= Eidothea (mythology) =

Greek mythological characters

In Greek mythology, Eidothea or Idothea (/en/; Εἰδοθέα) was the name of the following women:

- Idothea, a daughter of Oceanus and possibly Tethys, thus considered to be one of the Oceanids. Together with her sisters Adrasta and Althaea (Amalthea), she was one of the nurses of young Zeus.
- Eidothea, a sea goddess and daughter of Proteus, the Old Man of the Sea. She told Menelaus how to hold her father so that he could not escape.

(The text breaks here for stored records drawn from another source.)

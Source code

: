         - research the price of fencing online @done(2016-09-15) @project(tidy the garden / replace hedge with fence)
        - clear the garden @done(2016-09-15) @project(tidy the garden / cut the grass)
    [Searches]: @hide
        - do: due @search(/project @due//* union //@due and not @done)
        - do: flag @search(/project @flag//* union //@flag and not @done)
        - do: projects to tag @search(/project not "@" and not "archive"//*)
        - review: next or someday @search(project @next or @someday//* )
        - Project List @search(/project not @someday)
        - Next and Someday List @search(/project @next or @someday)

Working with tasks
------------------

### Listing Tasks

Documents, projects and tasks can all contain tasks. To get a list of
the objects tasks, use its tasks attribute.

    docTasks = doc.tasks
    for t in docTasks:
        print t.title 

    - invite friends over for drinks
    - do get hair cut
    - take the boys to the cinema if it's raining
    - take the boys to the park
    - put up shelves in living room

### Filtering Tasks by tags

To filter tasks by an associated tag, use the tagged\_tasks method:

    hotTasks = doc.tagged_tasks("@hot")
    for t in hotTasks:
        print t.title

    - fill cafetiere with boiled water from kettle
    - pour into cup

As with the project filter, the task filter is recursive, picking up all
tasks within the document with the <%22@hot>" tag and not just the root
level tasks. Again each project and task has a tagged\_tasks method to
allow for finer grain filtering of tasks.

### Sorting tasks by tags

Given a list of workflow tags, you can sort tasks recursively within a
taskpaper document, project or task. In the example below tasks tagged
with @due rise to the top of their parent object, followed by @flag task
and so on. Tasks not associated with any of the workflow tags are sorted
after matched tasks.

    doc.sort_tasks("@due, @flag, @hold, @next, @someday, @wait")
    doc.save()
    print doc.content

Eidothea was simply called Eido who changed her name into Theonoe. Another of her name was Eurynome.
- Eidothea, a nymph of Othreis, mother of Cerambus by Eusiros (son of Poseidon). Cerambus who was metamorphosed by the nymphs into a gnawing beetle because of his insolence. In some myths, her son was borne up into the air on wings by the nymphs escaping the flood of Deucalion.

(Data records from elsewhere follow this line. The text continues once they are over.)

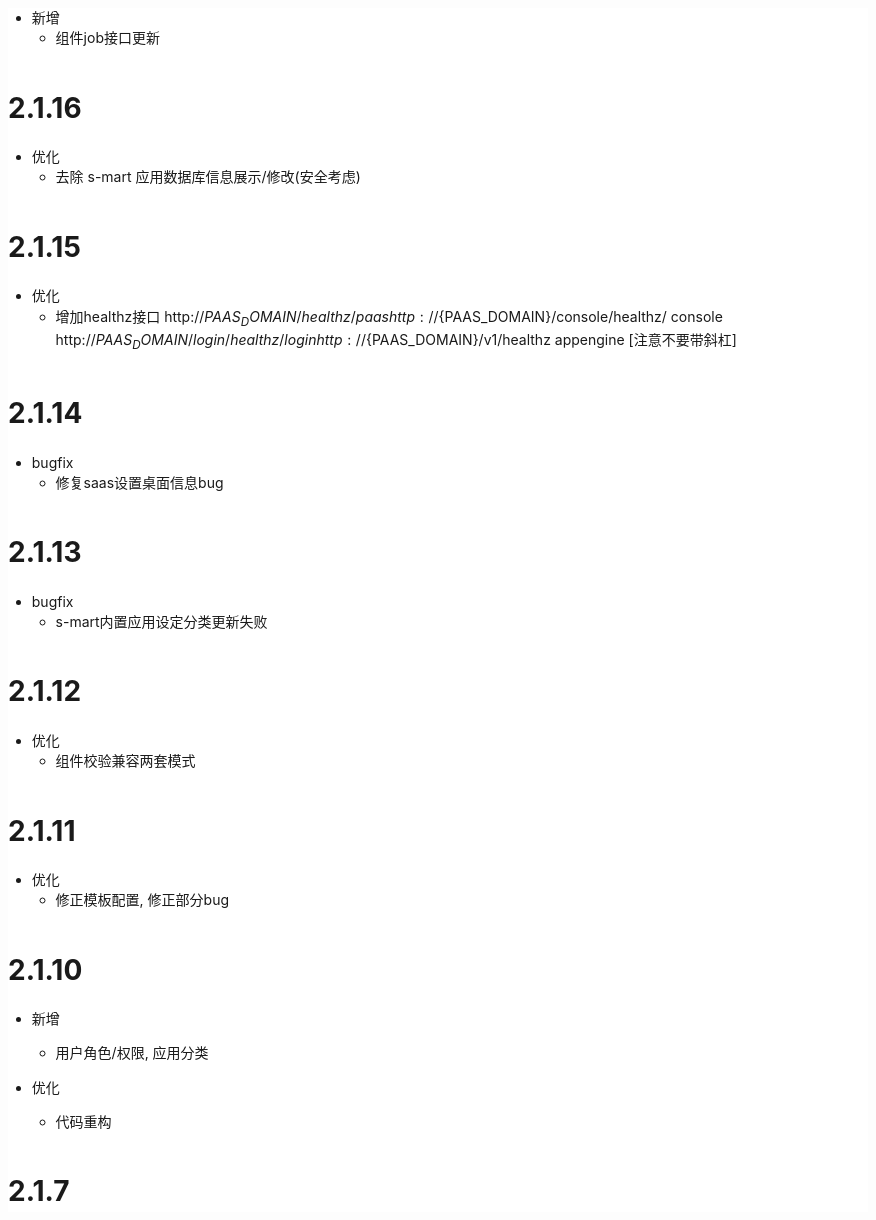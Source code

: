 - 新增
    - 组件job接口更新

# 2.1.16

- 优化
    - 去除 s-mart 应用数据库信息展示/修改(安全考虑)

# 2.1.15

- 优化
    - 增加healthz接口
      http://${PAAS_DOMAIN}/healthz/           paas
      http://${PAAS_DOMAIN}/console/healthz/   console
      http://${PAAS_DOMAIN}/login/healthz/     login
      http://${PAAS_DOMAIN}/v1/healthz         appengine [注意不要带斜杠]


# 2.1.14

- bugfix
    - 修复saas设置桌面信息bug

# 2.1.13

- bugfix
    - s-mart内置应用设定分类更新失败

# 2.1.12

- 优化
    - 组件校验兼容两套模式

# 2.1.11

- 优化
    - 修正模板配置, 修正部分bug

# 2.1.10

- 新增
    - 用户角色/权限, 应用分类

- 优化
    - 代码重构

# 2.1.7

- Eidothea or Eidothee, a Carian woman, daughter of King Eurytus and possible spouse of Miletus who bore him Byblis and Caunus.
- Eidothea, second wife of Phineus, king of Thrace. She was the sister of Cadmus and thus, maybe the daughter of Agenor, king of Tyre. Eidothea put out the eyes of her stepsons (Gerymbas and Aspondus) with the sharp shuttle in her blood-stained hands and also caused to imprisoned them.